▸ **Work instructions**
The entries that follow include a run beginning at the line with "Todos for hb_orm_Cursor" and ending at the line with "- Implement Cross"; restate that run word for word and leave the rest out.

BEGIN Data to use

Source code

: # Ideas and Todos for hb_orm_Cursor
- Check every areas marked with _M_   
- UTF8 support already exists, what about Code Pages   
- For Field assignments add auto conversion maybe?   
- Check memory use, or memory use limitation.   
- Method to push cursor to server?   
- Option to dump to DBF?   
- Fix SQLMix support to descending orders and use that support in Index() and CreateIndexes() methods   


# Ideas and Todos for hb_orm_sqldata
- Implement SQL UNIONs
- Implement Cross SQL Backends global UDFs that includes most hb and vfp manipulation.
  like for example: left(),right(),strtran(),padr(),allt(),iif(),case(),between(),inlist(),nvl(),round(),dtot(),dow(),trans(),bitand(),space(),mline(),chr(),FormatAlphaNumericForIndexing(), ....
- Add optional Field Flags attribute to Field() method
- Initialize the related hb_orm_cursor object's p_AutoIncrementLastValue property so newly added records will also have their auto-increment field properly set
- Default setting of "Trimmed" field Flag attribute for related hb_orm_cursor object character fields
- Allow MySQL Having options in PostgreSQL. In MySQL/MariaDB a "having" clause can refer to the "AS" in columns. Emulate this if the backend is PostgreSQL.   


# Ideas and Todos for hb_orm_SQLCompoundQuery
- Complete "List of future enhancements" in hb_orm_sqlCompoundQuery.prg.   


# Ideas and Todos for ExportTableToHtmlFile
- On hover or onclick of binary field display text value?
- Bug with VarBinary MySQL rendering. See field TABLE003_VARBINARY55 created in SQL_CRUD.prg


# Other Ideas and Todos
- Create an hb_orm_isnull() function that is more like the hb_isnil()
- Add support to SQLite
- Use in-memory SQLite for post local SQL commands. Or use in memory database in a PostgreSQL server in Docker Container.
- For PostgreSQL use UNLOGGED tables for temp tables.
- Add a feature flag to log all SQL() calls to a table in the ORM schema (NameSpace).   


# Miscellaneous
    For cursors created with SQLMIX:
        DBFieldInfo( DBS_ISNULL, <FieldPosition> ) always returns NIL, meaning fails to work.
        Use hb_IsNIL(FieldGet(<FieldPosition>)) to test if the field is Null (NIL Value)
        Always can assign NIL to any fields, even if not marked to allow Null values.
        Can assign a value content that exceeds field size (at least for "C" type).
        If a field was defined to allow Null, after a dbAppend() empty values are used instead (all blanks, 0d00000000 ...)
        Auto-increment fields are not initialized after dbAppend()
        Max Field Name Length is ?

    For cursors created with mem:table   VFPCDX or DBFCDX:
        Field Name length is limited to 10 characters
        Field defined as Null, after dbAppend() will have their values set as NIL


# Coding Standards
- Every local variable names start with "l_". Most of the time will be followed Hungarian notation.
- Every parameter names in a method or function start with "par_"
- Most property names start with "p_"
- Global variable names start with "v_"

END Data to use

▸ **Output below**
: # Ideas and Todos for hb_orm_Cursor
- Check every areas marked with _M_   
- UTF8 support already exists, what about Code Pages   
- For Field assignments add auto conversion maybe?   
- Check memory use, or memory use limitation.   
- Method to push cursor to server?   
- Option to dump to DBF?   
- Fix SQLMix support to descending orders and use that support in Index() and CreateIndexes() methods   


# Ideas and Todos for hb_orm_sqldata
- Implement SQL UNIONs
- Implement Cross SQL Backends global UDFs that includes most hb and vfp manipulation.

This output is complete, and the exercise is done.